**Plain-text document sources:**
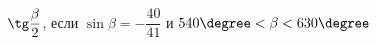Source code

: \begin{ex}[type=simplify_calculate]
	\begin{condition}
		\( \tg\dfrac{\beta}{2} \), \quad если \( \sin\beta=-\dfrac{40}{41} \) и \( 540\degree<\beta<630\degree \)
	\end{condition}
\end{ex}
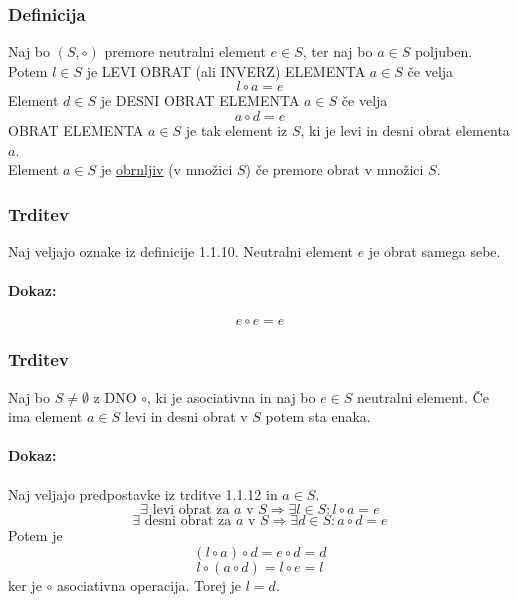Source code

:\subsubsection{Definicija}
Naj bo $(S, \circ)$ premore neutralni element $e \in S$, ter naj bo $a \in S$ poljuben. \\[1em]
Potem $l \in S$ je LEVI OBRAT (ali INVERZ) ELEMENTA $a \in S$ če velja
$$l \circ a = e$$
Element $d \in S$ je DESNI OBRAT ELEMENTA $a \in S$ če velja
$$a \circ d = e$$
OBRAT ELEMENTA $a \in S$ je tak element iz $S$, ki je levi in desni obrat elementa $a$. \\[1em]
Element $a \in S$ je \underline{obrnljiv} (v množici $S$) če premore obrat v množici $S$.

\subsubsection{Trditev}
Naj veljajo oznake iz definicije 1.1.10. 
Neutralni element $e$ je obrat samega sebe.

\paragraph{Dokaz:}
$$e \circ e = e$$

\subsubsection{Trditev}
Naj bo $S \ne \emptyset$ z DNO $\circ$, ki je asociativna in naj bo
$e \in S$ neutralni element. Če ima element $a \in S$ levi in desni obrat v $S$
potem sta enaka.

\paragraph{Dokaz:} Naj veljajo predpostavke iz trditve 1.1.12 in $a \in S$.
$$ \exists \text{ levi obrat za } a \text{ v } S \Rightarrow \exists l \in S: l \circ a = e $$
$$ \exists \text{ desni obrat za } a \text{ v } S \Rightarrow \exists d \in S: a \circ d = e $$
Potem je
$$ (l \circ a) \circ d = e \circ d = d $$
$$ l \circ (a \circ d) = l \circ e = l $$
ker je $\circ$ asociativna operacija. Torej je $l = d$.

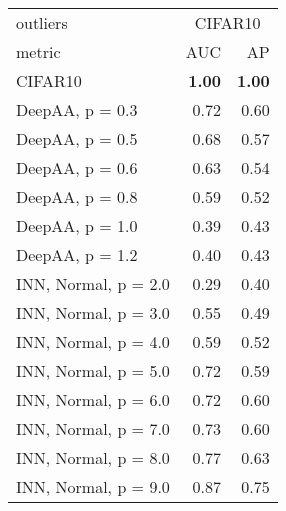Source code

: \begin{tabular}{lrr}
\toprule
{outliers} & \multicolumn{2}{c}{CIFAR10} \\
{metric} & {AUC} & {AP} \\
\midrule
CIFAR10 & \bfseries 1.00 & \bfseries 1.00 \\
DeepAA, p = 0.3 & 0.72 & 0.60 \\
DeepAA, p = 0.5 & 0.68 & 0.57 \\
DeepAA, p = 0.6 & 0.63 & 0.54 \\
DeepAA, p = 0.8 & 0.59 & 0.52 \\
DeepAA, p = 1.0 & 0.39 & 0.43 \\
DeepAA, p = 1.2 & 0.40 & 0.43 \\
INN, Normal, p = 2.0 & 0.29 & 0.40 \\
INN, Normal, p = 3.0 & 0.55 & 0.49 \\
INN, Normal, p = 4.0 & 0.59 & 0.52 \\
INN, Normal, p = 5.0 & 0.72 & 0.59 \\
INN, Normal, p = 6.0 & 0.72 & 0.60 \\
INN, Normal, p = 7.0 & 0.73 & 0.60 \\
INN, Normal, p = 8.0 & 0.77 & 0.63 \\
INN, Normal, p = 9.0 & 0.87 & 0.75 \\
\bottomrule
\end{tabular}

**Goal of the exercise:** Your task is an exact transcription of all the data, minus the pictures.

**Response to the task:**
Source code

: \begin{ex}[type=simplify_calculate]
	\begin{condition}
		\( \tg\dfrac{\beta}{2} \), \quad если \( \sin\beta=-\dfrac{40}{41} \) и \( 540\degree<\beta<630\degree \)
	\end{condition}
\end{ex}
Source code

:\subsubsection{Definicija}
Naj bo $(S, \circ)$ premore neutralni element $e \in S$, ter naj bo $a \in S$ poljuben. \\[1em]
Potem $l \in S$ je LEVI OBRAT (ali INVERZ) ELEMENTA $a \in S$ če velja
$$l \circ a = e$$
Element $d \in S$ je DESNI OBRAT ELEMENTA $a \in S$ če velja
$$a \circ d = e$$
OBRAT ELEMENTA $a \in S$ je tak element iz $S$, ki je levi in desni obrat elementa $a$. \\[1em]
Element $a \in S$ je \underline{obrnljiv} (v množici $S$) če premore obrat v množici $S$.

\subsubsection{Trditev}
Naj veljajo oznake iz definicije 1.1.10. 
Neutralni element $e$ je obrat samega sebe.

\paragraph{Dokaz:}
$$e \circ e = e$$

\subsubsection{Trditev}
Naj bo $S \ne \emptyset$ z DNO $\circ$, ki je asociativna in naj bo
$e \in S$ neutralni element. Če ima element $a \in S$ levi in desni obrat v $S$
potem sta enaka.

\paragraph{Dokaz:} Naj veljajo predpostavke iz trditve 1.1.12 in $a \in S$.
$$ \exists \text{ levi obrat za } a \text{ v } S \Rightarrow \exists l \in S: l \circ a = e $$
$$ \exists \text{ desni obrat za } a \text{ v } S \Rightarrow \exists d \in S: a \circ d = e $$
Potem je
$$ (l \circ a) \circ d = e \circ d = d $$
$$ l \circ (a \circ d) = l \circ e = l $$
ker je $\circ$ asociativna operacija. Torej je $l = d$.

Source code

: \begin{tabular}{lrr}
\toprule
{outliers} & \multicolumn{2}{c}{CIFAR10} \\
{metric} & {AUC} & {AP} \\
\midrule
CIFAR10 & \bfseries 1.00 & \bfseries 1.00 \\
DeepAA, p = 0.3 & 0.72 & 0.60 \\
DeepAA, p = 0.5 & 0.68 & 0.57 \\
DeepAA, p = 0.6 & 0.63 & 0.54 \\
DeepAA, p = 0.8 & 0.59 & 0.52 \\
DeepAA, p = 1.0 & 0.39 & 0.43 \\
DeepAA, p = 1.2 & 0.40 & 0.43 \\
INN, Normal, p = 2.0 & 0.29 & 0.40 \\
INN, Normal, p = 3.0 & 0.55 & 0.49 \\
INN, Normal, p = 4.0 & 0.59 & 0.52 \\
INN, Normal, p = 5.0 & 0.72 & 0.59 \\
INN, Normal, p = 6.0 & 0.72 & 0.60 \\
INN, Normal, p = 7.0 & 0.73 & 0.60 \\
INN, Normal, p = 8.0 & 0.77 & 0.63 \\
INN, Normal, p = 9.0 & 0.87 & 0.75 \\
\bottomrule
\end{tabular}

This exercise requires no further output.